Vasco Amaral's Home page


Last Modified: 7-Jun-2005
 
Home
Research
Publications
Teaching
CV

 

High Energy Physics (HEP), tries to understand the real world, by explaining the physics model at the sub-atomic level. This entails to find new particles, derive their properties and study their interaction with the rest of the matter. In order to do that, big research projects are set and gather institutions and Universities most of the times from many different countries that contribute with scientists and technical people from different scientific areas. The main goal is to build giant machines to accelerate particles and make them collide. The product data from these experiments is stored and analyzed afterwards by physicists. These High tech projects, imply to push for the state of the art techniques in areas such as Networks, distributed computing, databases, real-time systems, etc.

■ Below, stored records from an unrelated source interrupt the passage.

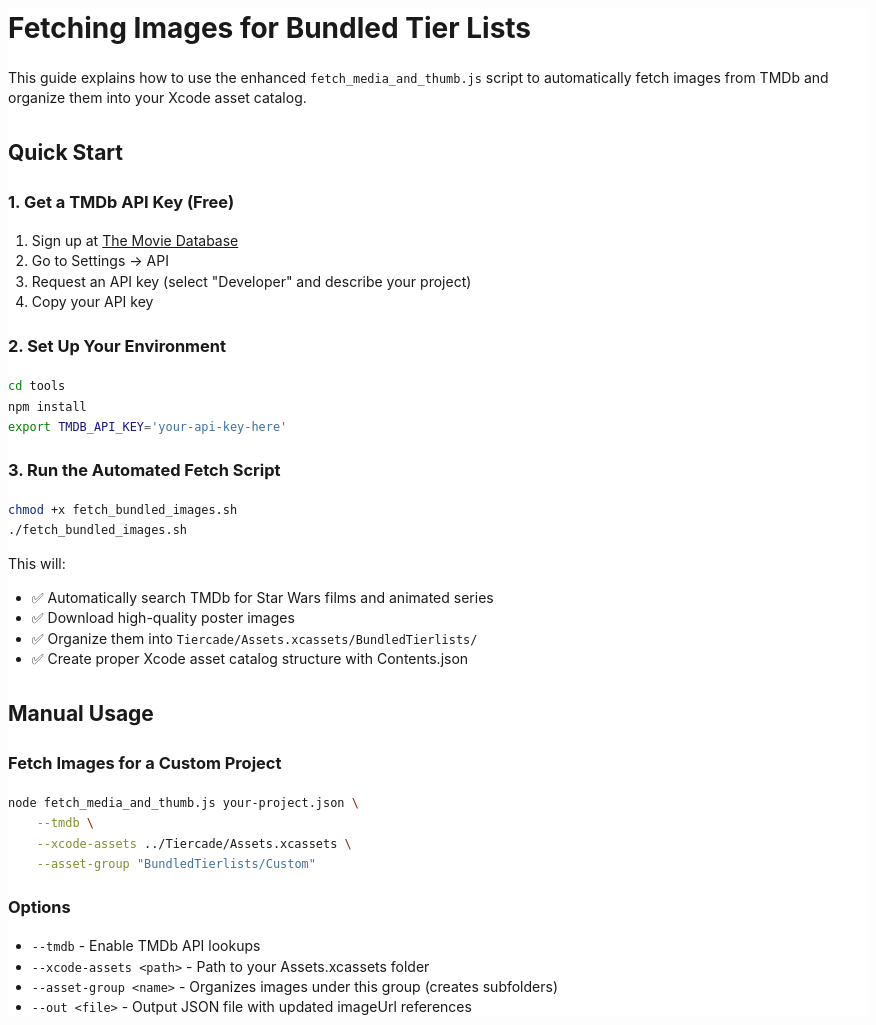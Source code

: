 # Fetching Images for Bundled Tier Lists

This guide explains how to use the enhanced `fetch_media_and_thumb.js` script to automatically fetch images from TMDb and organize them into your Xcode asset catalog.

## Quick Start

### 1. Get a TMDb API Key (Free)

1. Sign up at [The Movie Database](https://www.themoviedb.org/)
2. Go to Settings → API
3. Request an API key (select "Developer" and describe your project)
4. Copy your API key

### 2. Set Up Your Environment

```bash
cd tools
npm install
export TMDB_API_KEY='your-api-key-here'
```

### 3. Run the Automated Fetch Script

```bash
chmod +x fetch_bundled_images.sh
./fetch_bundled_images.sh
```

This will:
- ✅ Automatically search TMDb for Star Wars films and animated series
- ✅ Download high-quality poster images
- ✅ Organize them into `Tiercade/Assets.xcassets/BundledTierlists/`
- ✅ Create proper Xcode asset catalog structure with Contents.json

## Manual Usage

### Fetch Images for a Custom Project

```bash
node fetch_media_and_thumb.js your-project.json \
    --tmdb \
    --xcode-assets ../Tiercade/Assets.xcassets \
    --asset-group "BundledTierlists/Custom"
```

### Options

- `--tmdb` - Enable TMDb API lookups
- `--xcode-assets <path>` - Path to your Assets.xcassets folder
- `--asset-group <name>` - Organizes images under this group (creates subfolders)
- `--out <file>` - Output JSON file with updated imageUrl references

Presently, in the new HEP experiments we are observing a growing complexity in the interfaces of the analysis tools. As a consequence, end users have to master programming, understand complex frameworks and data storage details before being able to work with the data from experiments. This reduces the efficiency of the analysis process significantly.

We have designed a declarative domain specific visual query language for HEP data analysis. It has been designed based on our experience dealing with Hera-B event data and query patterns. Its main goal is to allow the physicist to describe the decay selection queries by means of visual operators, to be run against the experiments' existing storage bases and analysis frameworks.

Our visual language aims to be a simple-to-use tool with which a user can express complex decay queries in an easy way with reduced programming efforts. Indeed, the user does not have to deal with intricacies like storage details.

Our framework to support the analysis process, Pheasant, consists of three layers. On the conceptual level it features the aforementioned domain specific visual query language. On the logical level we provide a more detailed representation of the data in form of a logical schema (still hiding implementation details). The visual language queries are mapped on a logical algebra. Finally, on the lowest level, the physical level, different (existing) tools can be integrated into our framework via code generation modules (which translates the intermediate algebra expressions into the language of the respective tool). In this way, developers may introduce changes to their tools or extend the framework without affecting the upper layers. In a first prototype we have implemented the interface (for the conceptual layer), the algebra (for the logical layer), and integrated the BEE framework, which is one of the analysis frameworks for the Hera-B experiment based in the ROOT histogramming tool (on the physical layer). A first assessment of Pheasant by real users has encouraged us to continue on improving our framework. The physicists trying out this prototype were quite enthusiastic, which leads us to believe that this framework will have an impact on the HEP analysis process.

Now that we have a prototype, we want to move on to the product release, improve the performance of our framework and increase the number of existing tools that are supported.